Whimsy Ain’t As Easy As the Foxes Make It out to Be

    The Courage of Others

    Midlake

    Bella Union

    Ye Olde Radiohead in Renaissance times: that’s Midlake’s flute-driven shtick on The Courage of Others, its third album and most Faire-folky by far. Midlake’s production values have skyrocketed since the lo-fi psych pop of debut Bamnan and Slivercork, and now frontman Tim Smith and company don flowing robes and give in to hippie pagan pageantry. Before they were praying to the gods of Flaming Lips and Sgt. Pepper, but now they’ve definitely got Jethro Tull’s serene folk in their reverent, yet morose guitar mantras.

    And morose mantras are exactly how you’d classify Courage’s 11 burn-outs, for they all feature arpeggio acoustic guitars layered en masse, Middle-Earthy flute jams and medieval minstrel harmonies. It’s hard not to feel inundated by woodsy vibes frolicking hereto and thereupon each and every track.
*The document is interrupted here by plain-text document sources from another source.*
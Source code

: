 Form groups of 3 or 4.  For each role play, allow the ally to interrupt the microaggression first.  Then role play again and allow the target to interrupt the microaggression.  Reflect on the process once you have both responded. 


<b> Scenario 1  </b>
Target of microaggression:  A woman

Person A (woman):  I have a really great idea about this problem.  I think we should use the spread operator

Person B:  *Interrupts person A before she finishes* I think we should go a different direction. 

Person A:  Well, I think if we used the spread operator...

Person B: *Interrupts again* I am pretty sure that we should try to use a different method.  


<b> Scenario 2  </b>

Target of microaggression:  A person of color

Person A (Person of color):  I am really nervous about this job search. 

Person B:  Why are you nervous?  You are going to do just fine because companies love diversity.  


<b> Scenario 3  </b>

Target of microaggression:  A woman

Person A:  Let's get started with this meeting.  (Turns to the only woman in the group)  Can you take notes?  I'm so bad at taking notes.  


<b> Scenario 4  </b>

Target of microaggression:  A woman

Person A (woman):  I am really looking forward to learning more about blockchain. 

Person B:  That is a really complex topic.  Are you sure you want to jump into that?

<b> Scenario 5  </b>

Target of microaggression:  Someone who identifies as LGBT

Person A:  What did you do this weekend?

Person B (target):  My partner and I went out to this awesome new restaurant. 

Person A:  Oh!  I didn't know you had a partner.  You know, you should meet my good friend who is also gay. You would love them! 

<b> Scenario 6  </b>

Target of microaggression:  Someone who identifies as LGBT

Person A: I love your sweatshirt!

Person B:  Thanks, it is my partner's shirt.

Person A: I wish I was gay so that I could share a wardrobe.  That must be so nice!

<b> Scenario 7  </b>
    Take opener and lead single “Acts of Man,” where Smith nobly proclaims “And when the acts of man/ Cause the ground to break open/ Oh, let me inside, let me inside, not to wait” like a prophecy on the altar. It’s a portent of what’s to come: 10 more tracks that cry wolf in the same mid-tempo snooze zone. The LP’s procession is carefully crafted, to be sure, but a few Neil Young-esque rock numbers thrown in the mix would’ve fit perfectly in this super-serious throwback and corrected Courage’s finger-plucked slouch toward boredom.

    As it stands, the best variation of its stoic folk mold is the title track, with a gorgeous flute and acoustic-chord pairing that ascends as Smith recites “He trembles alone” over and over with sputtering electric guitars filling silence. Fleet Foxes made it look so easy.